START Materials provided
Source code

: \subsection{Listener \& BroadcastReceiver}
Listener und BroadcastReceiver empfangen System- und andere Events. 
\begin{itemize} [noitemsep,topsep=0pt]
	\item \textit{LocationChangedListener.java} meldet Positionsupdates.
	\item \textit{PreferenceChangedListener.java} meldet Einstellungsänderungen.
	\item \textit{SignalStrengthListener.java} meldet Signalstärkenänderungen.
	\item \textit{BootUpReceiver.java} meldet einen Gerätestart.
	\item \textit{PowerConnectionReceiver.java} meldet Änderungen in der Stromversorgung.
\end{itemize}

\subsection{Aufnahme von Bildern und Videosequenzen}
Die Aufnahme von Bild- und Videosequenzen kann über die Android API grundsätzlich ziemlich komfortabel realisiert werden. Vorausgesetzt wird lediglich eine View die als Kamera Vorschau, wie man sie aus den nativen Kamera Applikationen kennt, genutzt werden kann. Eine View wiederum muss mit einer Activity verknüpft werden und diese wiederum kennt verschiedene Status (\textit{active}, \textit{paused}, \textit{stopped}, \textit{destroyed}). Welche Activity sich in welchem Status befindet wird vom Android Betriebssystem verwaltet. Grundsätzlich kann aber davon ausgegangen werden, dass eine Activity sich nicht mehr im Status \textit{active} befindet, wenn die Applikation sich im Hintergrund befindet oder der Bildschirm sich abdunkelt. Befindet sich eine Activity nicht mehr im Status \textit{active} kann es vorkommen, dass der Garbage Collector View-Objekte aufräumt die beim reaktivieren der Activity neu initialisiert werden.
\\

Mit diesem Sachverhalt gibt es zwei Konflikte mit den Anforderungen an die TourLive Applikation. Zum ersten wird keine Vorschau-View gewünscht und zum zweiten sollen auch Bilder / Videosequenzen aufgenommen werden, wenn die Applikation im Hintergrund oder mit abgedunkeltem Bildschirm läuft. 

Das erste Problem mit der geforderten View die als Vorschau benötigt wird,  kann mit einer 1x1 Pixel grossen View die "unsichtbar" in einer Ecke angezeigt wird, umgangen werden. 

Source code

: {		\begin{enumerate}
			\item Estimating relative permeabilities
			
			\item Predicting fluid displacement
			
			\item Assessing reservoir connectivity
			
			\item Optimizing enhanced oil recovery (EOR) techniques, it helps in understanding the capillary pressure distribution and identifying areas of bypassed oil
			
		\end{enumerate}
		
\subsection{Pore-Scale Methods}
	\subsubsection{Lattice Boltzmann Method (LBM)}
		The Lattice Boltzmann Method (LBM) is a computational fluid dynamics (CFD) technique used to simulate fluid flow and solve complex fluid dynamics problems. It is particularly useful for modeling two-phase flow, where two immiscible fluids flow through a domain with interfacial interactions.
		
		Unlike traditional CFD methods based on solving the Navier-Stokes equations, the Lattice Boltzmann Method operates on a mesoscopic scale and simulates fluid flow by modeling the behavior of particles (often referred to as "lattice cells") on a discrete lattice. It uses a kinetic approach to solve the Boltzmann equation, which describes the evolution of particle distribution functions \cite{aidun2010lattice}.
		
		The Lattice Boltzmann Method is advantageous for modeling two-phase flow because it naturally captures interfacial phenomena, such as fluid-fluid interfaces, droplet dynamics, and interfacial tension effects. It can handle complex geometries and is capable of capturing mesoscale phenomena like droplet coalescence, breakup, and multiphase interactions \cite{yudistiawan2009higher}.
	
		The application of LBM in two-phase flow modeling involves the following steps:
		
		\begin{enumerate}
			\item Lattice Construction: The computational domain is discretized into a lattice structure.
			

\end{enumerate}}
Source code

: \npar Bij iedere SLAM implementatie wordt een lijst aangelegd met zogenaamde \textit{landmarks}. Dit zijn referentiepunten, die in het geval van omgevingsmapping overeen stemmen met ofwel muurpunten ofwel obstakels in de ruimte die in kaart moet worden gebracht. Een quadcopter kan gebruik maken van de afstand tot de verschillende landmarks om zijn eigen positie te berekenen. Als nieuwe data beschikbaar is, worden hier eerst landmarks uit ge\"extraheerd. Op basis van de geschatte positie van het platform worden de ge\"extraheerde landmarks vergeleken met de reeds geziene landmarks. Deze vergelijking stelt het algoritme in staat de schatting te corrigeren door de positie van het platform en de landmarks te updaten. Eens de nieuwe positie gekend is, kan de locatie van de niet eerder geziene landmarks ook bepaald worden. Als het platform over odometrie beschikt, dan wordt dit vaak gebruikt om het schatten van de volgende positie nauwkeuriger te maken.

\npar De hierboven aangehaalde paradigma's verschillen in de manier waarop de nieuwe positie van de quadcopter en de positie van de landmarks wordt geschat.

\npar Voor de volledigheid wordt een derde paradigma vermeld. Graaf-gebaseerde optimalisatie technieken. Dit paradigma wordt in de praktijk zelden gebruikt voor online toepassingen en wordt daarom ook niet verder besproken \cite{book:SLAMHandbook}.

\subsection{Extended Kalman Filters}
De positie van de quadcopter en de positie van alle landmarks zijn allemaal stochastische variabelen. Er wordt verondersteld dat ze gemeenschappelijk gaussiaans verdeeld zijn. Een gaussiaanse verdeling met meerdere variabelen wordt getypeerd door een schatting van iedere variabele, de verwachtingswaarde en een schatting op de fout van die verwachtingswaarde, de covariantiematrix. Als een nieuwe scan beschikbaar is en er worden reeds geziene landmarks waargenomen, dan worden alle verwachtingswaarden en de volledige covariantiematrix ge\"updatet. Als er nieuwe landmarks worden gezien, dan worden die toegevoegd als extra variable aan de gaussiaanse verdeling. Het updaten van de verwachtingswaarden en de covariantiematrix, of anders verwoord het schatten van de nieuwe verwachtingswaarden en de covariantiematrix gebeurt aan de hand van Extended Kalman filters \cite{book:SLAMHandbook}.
END Materials provided
Your task: Check each line above for the string "updaten" and copy those that have it.

Solution below:
: \npar Bij iedere SLAM implementatie wordt een lijst aangelegd met zogenaamde \textit{landmarks}. Dit zijn referentiepunten, die in het geval van omgevingsmapping overeen stemmen met ofwel muurpunten ofwel obstakels in de ruimte die in kaart moet worden gebracht. Een quadcopter kan gebruik maken van de afstand tot de verschillende landmarks om zijn eigen positie te berekenen. Als nieuwe data beschikbaar is, worden hier eerst landmarks uit ge\"extraheerd. Op basis van de geschatte positie van het platform worden de ge\"extraheerde landmarks vergeleken met de reeds geziene landmarks. Deze vergelijking stelt het algoritme in staat de schatting te corrigeren door de positie van het platform en de landmarks te updaten. Eens de nieuwe positie gekend is, kan de locatie van de niet eerder geziene landmarks ook bepaald worden. Als het platform over odometrie beschikt, dan wordt dit vaak gebruikt om het schatten van de volgende positie nauwkeuriger te maken.
De positie van de quadcopter en de positie van alle landmarks zijn allemaal stochastische variabelen. Er wordt verondersteld dat ze gemeenschappelijk gaussiaans verdeeld zijn. Een gaussiaanse verdeling met meerdere variabelen wordt getypeerd door een schatting van iedere variabele, de verwachtingswaarde en een schatting op de fout van die verwachtingswaarde, de covariantiematrix. Als een nieuwe scan beschikbaar is en er worden reeds geziene landmarks waargenomen, dan worden alle verwachtingswaarden en de volledige covariantiematrix ge\"updatet. Als er nieuwe landmarks worden gezien, dan worden die toegevoegd als extra variable aan de gaussiaanse verdeling. Het updaten van de verwachtingswaarden en de covariantiematrix, of anders verwoord het schatten van de nieuwe verwachtingswaarden en de covariantiematrix gebeurt aan de hand van Extended Kalman filters \cite{book:SLAMHandbook}.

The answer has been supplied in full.